Mientras Arjuna desaparecía caminando por la playa, me desplomé sobre el suelo arenoso y me quedé mirando hacia la Vía Láctea, que pronto se convirtió en todos los mares que había cruzado. ¿Cuántos más tendría que cruzar hasta llegar a casa? Todo había quedado del revés. Si mi hermana estaba muerta y Tejal ya no me amaba, estaba solo en el mundo.

¿Era así como Dios quería que fueran las cosas?

«Ya veo lo que me tienes preparado», pensé, con ese exagerado sentimiento de individualidad que nos invade cuando le hablamos a Dios con ira.

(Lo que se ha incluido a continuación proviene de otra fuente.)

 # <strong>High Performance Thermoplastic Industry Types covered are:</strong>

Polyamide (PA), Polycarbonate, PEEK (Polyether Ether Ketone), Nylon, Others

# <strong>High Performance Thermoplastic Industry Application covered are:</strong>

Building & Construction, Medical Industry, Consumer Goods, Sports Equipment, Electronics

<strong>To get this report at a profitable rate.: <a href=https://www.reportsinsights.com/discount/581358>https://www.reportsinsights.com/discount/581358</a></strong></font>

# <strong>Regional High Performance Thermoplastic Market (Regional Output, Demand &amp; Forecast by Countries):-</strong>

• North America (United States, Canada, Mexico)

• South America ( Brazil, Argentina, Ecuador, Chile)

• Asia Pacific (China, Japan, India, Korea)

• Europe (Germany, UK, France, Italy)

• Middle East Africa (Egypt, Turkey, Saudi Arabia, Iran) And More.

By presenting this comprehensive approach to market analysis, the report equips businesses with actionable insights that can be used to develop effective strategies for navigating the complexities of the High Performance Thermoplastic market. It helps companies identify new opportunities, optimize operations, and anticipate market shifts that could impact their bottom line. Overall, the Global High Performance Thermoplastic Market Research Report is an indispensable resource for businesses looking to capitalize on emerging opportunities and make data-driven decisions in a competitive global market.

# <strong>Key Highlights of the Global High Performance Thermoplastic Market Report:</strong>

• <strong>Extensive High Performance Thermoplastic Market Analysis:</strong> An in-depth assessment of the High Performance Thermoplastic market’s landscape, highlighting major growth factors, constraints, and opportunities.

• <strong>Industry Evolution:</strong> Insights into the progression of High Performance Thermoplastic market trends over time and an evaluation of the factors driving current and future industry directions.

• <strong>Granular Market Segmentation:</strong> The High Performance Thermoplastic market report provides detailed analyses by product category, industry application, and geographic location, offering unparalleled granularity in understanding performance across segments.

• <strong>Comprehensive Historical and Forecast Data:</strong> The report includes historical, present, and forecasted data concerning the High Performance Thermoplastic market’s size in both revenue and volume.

Volví atrás, hacia Benali, pero no quería que me viesen. Cuando pude distinguir los rostros de los aldeanos, me escondí tras unos arbustos y me puse a vigilar la cabaña de Tejal para observar cualquier movimiento. Saqué mi cuchillo, me sentía como un mendigo ante las puertas de un palacio, preguntándome qué posibilidades tenía de entrar y cambiar mi lugar por el del rey.


Ajira me sacudió para despertarme por la mañana, llevaba una papaya amarilla y madura y tres chapatti calientes.

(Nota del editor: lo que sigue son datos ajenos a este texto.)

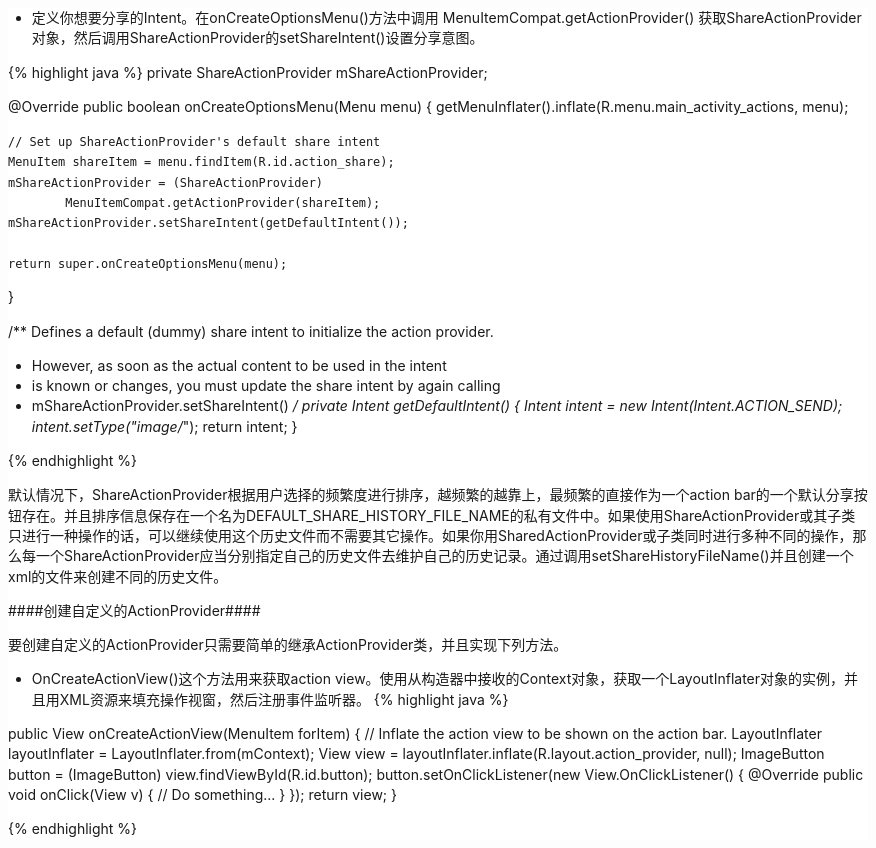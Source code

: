 * 定义你想要分享的Intent。在onCreateOptionsMenu()方法中调用 MenuItemCompat.getActionProvider() 获取ShareActionProvider对象，然后调用ShareActionProvider的setShareIntent()设置分享意图。

{% highlight java %}
private ShareActionProvider mShareActionProvider;

@Override
public boolean onCreateOptionsMenu(Menu menu) {
    getMenuInflater().inflate(R.menu.main_activity_actions, menu);

    // Set up ShareActionProvider's default share intent
    MenuItem shareItem = menu.findItem(R.id.action_share);
    mShareActionProvider = (ShareActionProvider)
            MenuItemCompat.getActionProvider(shareItem);
    mShareActionProvider.setShareIntent(getDefaultIntent());

    return super.onCreateOptionsMenu(menu);
}

/** Defines a default (dummy) share intent to initialize the action provider.
  * However, as soon as the actual content to be used in the intent
  * is known or changes, you must update the share intent by again calling
  * mShareActionProvider.setShareIntent()
  */
private Intent getDefaultIntent() {
    Intent intent = new Intent(Intent.ACTION_SEND);
    intent.setType("image/*");
    return intent;
}

{% endhighlight %}

默认情况下，ShareActionProvider根据用户选择的频繁度进行排序，越频繁的越靠上，最频繁的直接作为一个action bar的一个默认分享按钮存在。并且排序信息保存在一个名为DEFAULT_SHARE_HISTORY_FILE_NAME的私有文件中。如果使用ShareActionProvider或其子类只进行一种操作的话，可以继续使用这个历史文件而不需要其它操作。如果你用SharedActionProvider或子类同时进行多种不同的操作，那么每一个ShareActionProvider应当分别指定自己的历史文件去维护自己的历史记录。通过调用setShareHistoryFileName()并且创建一个xml的文件来创建不同的历史文件。

####创建自定义的ActionProvider####

要创建自定义的ActionProvider只需要简单的继承ActionProvider类，并且实现下列方法。

* OnCreateActionView()这个方法用来获取action view。使用从构造器中接收的Context对象，获取一个LayoutInflater对象的实例，并且用XML资源来填充操作视窗，然后注册事件监听器。
{% highlight java %}

public View onCreateActionView(MenuItem forItem) {
    // Inflate the action view to be shown on the action bar.
    LayoutInflater layoutInflater = LayoutInflater.from(mContext);
    View view = layoutInflater.inflate(R.layout.action_provider, null);
    ImageButton button = (ImageButton) view.findViewById(R.id.button);
    button.setOnClickListener(new View.OnClickListener() {
        @Override
        public void onClick(View v) {
            // Do something...
        }
    });
    return view;
}


{% endhighlight %}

El cuchillo se me había caído de la mano durante la noche. Ajira lo miró temerosa y luego me llevó lejos de la aldea. Se sentó cerca de mí mientras comía, triste, echándose arena por encima de los pies como si contara el tiempo que faltaba para cumplir sus obligaciones conmigo. Se lamió los estropeados dientes que le quedaban, como solía hacer Nupi, y con voz malhumorada dijo que sería mejor que no hablásemos sobre Tejal ni sobre Kama. Por sus miradas furtivas, me di cuenta de que deseaba sacar de su interior alguna pena que llevaba en secreto. Yo aún ignoraba que la necesidad de encontrar a su hermana le estaba trastocando los sentimientos.

Cuando finalmente pregunté por Nupi, Ajira se echó a llorar, y me dijo entre sollozos que su hermana no había vuelto a la aldea desde hacía cinco años.

– Estoy tan preocupada, tan preocupada -gimió-. Por favor, si sabes algo de ella, dímelo. Dímelo ahora.

– Me has traído comida sólo para descubrir si sabía algo de ella -le dije con rencor.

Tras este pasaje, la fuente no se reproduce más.